ASSIGNMENT
Below are records; reproduce exactly the lines from the one that has "and maximum value." through the one that has "16 + (20 - 16) * 0.5 == 18", ends included, and nothing more.

Plain-text document sources:
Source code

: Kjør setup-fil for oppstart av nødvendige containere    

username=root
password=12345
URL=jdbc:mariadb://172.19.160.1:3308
* * *
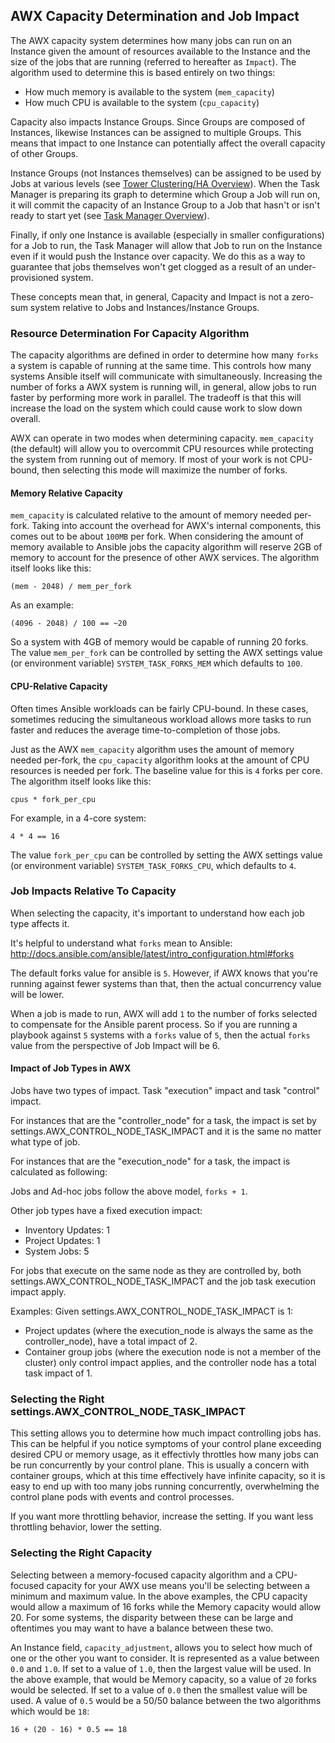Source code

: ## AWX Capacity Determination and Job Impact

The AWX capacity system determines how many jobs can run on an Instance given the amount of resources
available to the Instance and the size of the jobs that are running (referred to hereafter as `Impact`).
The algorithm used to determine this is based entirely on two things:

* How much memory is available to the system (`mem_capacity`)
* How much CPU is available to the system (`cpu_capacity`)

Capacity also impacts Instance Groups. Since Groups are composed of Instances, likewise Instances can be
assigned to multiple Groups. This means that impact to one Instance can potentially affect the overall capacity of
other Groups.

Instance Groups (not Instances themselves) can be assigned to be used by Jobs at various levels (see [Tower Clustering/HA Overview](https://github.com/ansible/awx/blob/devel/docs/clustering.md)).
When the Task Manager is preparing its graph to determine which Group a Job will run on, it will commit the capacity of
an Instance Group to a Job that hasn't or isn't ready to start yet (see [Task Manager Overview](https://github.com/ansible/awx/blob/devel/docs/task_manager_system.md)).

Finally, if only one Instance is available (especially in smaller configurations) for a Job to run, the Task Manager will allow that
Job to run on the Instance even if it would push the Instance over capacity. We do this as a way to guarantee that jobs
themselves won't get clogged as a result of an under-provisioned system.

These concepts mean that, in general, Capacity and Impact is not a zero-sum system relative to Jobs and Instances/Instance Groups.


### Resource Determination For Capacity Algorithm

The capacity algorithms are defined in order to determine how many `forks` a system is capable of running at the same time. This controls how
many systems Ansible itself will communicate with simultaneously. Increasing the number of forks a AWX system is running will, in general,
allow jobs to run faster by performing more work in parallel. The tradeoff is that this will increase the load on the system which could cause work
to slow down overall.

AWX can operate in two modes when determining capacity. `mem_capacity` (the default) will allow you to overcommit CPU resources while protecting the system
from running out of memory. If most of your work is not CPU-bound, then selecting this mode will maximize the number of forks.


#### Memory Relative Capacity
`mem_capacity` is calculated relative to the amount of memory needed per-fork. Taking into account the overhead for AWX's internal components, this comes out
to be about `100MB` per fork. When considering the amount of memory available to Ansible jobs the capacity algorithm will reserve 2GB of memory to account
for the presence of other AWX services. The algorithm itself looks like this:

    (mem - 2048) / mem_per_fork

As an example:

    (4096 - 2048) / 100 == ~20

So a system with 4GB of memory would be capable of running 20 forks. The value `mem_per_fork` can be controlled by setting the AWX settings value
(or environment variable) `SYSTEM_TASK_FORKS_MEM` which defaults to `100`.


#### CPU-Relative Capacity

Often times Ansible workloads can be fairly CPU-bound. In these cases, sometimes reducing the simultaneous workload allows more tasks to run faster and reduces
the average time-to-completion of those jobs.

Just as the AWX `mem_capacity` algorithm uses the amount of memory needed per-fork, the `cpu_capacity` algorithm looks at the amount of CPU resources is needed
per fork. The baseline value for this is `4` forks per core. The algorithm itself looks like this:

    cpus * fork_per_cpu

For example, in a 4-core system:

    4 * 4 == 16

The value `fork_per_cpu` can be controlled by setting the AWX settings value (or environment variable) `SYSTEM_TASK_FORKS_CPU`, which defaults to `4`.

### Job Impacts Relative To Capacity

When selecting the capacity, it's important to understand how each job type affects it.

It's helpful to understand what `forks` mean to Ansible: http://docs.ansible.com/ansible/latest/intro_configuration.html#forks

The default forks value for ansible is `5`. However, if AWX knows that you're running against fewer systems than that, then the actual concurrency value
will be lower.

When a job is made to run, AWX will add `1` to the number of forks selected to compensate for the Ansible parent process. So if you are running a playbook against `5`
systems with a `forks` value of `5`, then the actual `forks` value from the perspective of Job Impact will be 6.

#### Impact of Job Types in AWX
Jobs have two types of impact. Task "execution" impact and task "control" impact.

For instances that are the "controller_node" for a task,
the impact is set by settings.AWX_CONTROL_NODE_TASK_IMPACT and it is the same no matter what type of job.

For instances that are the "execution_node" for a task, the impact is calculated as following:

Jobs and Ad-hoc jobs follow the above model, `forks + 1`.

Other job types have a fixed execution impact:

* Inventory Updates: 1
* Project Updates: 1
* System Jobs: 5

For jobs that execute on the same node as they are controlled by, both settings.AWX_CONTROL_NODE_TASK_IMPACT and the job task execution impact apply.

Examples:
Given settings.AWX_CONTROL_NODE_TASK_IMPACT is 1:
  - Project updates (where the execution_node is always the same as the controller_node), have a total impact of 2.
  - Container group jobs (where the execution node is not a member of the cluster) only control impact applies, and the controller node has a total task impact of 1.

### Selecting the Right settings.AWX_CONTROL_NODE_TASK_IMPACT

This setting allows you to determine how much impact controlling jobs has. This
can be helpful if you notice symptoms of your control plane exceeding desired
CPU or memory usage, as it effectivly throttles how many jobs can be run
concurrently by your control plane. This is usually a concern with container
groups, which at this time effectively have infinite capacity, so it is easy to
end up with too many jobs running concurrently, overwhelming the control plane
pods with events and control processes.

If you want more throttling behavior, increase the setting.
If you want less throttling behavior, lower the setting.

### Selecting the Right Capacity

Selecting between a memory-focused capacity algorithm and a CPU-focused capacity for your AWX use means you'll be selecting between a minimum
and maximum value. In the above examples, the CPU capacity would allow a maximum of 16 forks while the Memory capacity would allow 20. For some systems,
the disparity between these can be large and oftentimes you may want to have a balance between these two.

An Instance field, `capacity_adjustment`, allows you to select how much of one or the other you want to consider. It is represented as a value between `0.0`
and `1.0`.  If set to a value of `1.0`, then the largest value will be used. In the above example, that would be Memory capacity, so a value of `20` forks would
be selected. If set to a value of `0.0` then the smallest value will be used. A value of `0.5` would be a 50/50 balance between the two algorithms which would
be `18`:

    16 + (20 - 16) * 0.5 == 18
* * *
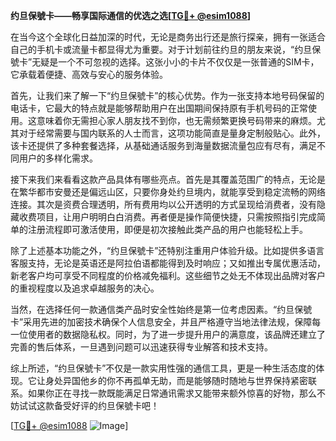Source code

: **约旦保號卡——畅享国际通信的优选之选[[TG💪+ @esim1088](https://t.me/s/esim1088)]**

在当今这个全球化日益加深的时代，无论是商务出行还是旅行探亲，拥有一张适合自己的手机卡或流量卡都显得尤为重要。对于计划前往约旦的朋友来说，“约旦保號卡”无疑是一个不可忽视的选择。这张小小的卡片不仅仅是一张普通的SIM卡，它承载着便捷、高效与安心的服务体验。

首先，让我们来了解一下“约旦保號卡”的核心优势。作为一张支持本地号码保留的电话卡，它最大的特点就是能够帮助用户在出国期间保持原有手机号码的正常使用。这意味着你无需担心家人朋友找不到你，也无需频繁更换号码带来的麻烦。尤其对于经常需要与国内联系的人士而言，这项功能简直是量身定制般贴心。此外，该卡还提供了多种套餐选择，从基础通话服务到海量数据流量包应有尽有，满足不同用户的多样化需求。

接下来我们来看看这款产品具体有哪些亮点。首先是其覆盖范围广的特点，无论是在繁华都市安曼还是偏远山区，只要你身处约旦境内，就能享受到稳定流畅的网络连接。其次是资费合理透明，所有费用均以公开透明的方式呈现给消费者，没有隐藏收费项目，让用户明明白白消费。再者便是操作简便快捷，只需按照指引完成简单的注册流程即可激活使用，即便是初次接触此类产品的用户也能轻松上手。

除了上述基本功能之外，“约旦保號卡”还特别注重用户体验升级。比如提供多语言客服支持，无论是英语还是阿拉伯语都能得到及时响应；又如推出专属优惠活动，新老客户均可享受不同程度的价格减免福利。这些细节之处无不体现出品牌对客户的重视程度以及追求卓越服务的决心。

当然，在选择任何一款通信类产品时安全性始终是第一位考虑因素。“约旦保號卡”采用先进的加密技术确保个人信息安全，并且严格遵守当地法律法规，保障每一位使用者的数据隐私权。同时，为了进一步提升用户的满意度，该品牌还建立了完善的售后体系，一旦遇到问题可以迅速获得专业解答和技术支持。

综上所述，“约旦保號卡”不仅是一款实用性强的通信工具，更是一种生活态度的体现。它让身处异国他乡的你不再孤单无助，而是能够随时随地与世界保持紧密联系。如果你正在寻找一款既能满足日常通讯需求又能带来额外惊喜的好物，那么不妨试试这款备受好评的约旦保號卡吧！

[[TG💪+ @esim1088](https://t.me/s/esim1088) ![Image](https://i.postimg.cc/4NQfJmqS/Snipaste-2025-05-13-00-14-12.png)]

EXERCISE SOLUTION
and maximum value. In the above examples, the CPU capacity would allow a maximum of 16 forks while the Memory capacity would allow 20. For some systems,
the disparity between these can be large and oftentimes you may want to have a balance between these two.

An Instance field, `capacity_adjustment`, allows you to select how much of one or the other you want to consider. It is represented as a value between `0.0`
and `1.0`.  If set to a value of `1.0`, then the largest value will be used. In the above example, that would be Memory capacity, so a value of `20` forks would
be selected. If set to a value of `0.0` then the smallest value will be used. A value of `0.5` would be a 50/50 balance between the two algorithms which would
be `18`:

    16 + (20 - 16) * 0.5 == 18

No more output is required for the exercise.